Question

A body consisting of a cone and hemisphere on the same base then greatest height of the one the equilibrium may be stable is ?
1.. √2
2.. √5
3.. √7
4... √3

Answer 1

Answer:

Height will be √3 times radius

Step-by-step explanation:

As the body is symmetrical about the vertical axis, its centre of gravity will lie on this axis.
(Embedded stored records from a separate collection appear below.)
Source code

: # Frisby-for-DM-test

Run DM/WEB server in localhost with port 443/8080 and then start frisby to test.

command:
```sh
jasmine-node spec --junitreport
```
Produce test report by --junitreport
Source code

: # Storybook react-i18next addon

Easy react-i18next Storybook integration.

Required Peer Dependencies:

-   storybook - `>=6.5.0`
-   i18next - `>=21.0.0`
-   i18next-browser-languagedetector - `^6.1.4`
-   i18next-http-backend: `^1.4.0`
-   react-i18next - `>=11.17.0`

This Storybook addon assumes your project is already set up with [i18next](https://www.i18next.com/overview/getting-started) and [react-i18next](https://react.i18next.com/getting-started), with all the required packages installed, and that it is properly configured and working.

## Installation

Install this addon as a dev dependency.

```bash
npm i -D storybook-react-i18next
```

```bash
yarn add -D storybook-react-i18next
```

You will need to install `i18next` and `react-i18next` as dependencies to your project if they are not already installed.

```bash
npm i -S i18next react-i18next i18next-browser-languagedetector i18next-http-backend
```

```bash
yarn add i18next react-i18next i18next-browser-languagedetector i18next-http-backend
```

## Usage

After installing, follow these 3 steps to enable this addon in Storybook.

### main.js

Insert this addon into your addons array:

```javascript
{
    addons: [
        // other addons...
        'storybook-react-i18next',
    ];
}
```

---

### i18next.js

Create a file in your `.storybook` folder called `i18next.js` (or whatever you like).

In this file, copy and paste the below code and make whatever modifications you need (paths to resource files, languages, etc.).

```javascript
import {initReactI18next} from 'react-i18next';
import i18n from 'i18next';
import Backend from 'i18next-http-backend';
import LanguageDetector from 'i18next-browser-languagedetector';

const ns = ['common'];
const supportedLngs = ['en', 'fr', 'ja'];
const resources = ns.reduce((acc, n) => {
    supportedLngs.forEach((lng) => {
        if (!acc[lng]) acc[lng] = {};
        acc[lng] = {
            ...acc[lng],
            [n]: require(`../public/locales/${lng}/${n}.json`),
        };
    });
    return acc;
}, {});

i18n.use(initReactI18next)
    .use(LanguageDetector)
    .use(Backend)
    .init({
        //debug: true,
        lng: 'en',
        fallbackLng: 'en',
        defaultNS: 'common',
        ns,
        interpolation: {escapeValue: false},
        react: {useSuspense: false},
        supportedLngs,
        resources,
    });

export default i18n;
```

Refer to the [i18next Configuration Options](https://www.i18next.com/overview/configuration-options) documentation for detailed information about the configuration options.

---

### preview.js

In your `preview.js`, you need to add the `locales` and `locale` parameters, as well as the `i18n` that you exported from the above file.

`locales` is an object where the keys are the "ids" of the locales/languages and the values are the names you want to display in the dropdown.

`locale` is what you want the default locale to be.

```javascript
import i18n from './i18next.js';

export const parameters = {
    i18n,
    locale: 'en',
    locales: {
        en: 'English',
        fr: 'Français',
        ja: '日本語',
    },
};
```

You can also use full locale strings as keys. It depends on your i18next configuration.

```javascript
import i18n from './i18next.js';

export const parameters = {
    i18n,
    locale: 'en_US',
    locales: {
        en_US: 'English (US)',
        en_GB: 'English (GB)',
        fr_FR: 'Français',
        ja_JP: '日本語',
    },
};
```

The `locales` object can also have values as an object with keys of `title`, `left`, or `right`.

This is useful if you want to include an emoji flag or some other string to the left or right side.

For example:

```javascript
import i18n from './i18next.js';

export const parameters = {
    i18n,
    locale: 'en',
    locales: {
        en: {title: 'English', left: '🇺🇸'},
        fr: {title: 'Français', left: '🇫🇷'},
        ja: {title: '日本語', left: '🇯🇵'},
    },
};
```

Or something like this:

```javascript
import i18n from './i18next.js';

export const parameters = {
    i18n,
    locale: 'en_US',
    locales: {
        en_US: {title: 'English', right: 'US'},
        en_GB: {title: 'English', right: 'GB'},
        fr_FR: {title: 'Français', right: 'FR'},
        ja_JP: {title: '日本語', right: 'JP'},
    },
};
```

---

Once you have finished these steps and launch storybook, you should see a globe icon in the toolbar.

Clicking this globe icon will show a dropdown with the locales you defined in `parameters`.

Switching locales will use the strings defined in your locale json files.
Considering two parts of the body, viz. hemisphere and cone. Let bottom of the hemisphere be the axis reference.

Hemisphere:

y-coordinate of center of graving of hemisphere.

$y_{1}=\frac{5}{8} r \text {. }$

Mass of hemisphere :

$m_{1}=\rho \frac{2}{3} \pi r^{3}$

For cone :

Y-coordinate of centre of gravity of cone

$y_{2}=r+\frac{h}{4}$

$Mass of cone \quad m_{2}=\rho \frac{1}{3} \pi r^{2} h$

Distance of centre of gravity of the combined body from O is,

$\bar{y}=\frac{m_{1} y_{1}+m_{2} y_{2}}{m_{1}+m_{2}}=\frac{\rho\left(\frac{2}{3}\right) \pi r^{3} \times\left(\frac{5}{8}\right) r+\rho\left(\frac{1}{3}\right) \pi r^{2} h \times\left[r+\left(\frac{h}{4}\right)\right]}{\rho\left(\frac{2}{3}\right) \pi r^{3}+\rho\left(\frac{1}{3}\right) \pi r^{2} h}$

$\bar{y}=\frac{\left(\frac{5}{12}\right) r^{4}+\left(\frac{1}{3}\right) r^{3} h+\left(\frac{1}{12}\right) r^{2} h^{2}}{\left(\frac{2}{3}\right) r^{3}+\left(\frac{1}{3}\right) r^{2} h}$

Condition for stable equilibrium :

Center of gravity of a body should be below the common face BC or maximum it coined with it. Therefore,

$\bar{y}=\frac{\left(\frac{5}{12}\right) r^{4}+\left(\frac{1}{3}\right) r^{3} h+\left(\frac{1}{12}\right) r^{2} h^{2}}{\left(\frac{2}{3}\right) r^{3}+\left(\frac{1}{3}\right) r^{2} h}$

On solving,

$r^{2}=h^{2} \\&h=\sqrt{3} \cdot r \\&h=1.739 r$

So height  is √3 times greater than radius of cone.